(Records from a data collection)
((

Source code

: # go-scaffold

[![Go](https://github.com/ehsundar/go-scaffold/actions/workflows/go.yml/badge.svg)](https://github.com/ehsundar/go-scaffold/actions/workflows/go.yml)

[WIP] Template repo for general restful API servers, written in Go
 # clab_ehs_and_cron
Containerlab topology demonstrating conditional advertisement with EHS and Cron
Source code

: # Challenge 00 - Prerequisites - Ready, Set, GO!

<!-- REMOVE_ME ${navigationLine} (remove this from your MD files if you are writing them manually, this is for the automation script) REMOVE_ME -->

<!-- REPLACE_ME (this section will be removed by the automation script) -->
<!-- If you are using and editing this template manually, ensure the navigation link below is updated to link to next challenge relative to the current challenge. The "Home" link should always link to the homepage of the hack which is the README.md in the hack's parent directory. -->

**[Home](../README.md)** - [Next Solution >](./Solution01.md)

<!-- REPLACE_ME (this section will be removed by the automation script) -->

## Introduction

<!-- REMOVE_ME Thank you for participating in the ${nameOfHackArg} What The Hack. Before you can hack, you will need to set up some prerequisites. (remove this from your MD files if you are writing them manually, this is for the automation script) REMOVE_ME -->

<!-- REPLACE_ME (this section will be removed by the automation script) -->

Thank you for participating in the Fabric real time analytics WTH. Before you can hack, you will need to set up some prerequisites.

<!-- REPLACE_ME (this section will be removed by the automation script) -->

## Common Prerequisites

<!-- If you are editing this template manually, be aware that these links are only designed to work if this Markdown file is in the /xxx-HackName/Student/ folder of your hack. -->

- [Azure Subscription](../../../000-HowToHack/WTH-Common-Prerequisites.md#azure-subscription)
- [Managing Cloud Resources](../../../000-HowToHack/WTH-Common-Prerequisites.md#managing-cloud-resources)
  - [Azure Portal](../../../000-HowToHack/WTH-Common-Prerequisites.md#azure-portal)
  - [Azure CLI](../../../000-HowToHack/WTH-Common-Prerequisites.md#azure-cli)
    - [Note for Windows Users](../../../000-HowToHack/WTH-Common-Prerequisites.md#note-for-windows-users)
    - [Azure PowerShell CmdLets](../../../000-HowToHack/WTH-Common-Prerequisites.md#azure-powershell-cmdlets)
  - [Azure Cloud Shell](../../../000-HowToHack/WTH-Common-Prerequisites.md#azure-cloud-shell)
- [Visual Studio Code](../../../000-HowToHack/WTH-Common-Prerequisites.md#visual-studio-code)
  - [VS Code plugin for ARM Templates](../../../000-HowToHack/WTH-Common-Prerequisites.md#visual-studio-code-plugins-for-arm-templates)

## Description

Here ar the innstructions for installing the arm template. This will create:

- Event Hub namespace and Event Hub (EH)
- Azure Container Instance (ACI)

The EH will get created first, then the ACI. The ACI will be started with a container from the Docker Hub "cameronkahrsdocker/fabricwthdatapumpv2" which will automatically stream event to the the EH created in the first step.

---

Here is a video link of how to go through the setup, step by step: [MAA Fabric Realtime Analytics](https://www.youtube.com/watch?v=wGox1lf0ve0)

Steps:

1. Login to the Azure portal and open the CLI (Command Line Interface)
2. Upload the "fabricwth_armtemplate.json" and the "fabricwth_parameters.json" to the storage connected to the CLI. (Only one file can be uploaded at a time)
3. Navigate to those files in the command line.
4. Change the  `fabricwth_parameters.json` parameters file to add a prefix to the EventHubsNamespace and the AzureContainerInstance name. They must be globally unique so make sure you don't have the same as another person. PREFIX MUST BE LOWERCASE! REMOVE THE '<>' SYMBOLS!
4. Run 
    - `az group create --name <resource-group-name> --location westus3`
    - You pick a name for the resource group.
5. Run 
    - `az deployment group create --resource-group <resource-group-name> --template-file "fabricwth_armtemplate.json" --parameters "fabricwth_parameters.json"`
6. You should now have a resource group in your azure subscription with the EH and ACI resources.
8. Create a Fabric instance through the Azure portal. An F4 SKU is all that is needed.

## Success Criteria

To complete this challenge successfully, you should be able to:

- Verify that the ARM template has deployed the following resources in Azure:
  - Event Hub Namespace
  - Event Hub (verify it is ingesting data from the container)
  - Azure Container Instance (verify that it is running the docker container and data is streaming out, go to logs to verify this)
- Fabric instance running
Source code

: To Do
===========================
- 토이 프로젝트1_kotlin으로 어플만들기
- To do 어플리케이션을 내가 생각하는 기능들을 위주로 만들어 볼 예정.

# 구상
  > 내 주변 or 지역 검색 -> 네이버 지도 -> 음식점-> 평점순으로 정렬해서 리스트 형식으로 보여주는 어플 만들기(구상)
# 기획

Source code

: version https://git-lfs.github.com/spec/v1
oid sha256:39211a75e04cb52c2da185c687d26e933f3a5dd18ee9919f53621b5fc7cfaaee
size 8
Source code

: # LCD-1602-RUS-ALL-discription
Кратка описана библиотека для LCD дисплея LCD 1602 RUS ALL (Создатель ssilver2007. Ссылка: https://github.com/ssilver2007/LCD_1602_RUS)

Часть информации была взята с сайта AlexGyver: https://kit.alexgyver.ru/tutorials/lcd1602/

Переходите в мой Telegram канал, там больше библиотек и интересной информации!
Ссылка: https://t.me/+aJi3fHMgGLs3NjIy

))

● Task details
The lines to copy run from the one containing "보여주는 어플 만들기(구상)" through the last line above. Copy them exactly and include nothing else.

● Task answer
  > 내 주변 or 지역 검색 -> 네이버 지도 -> 음식점-> 평점순으로 정렬해서 리스트 형식으로 보여주는 어플 만들기(구상)
# 기획

Source code

: version https://git-lfs.github.com/spec/v1
oid sha256:39211a75e04cb52c2da185c687d26e933f3a5dd18ee9919f53621b5fc7cfaaee
size 8
Source code

: # LCD-1602-RUS-ALL-discription
Кратка описана библиотека для LCD дисплея LCD 1602 RUS ALL (Создатель ssilver2007. Ссылка: https://github.com/ssilver2007/LCD_1602_RUS)

Часть информации была взята с сайта AlexGyver: https://kit.alexgyver.ru/tutorials/lcd1602/

Переходите в мой Telegram канал, там больше библиотек и интересной информации!
Ссылка: https://t.me/+aJi3fHMgGLs3NjIy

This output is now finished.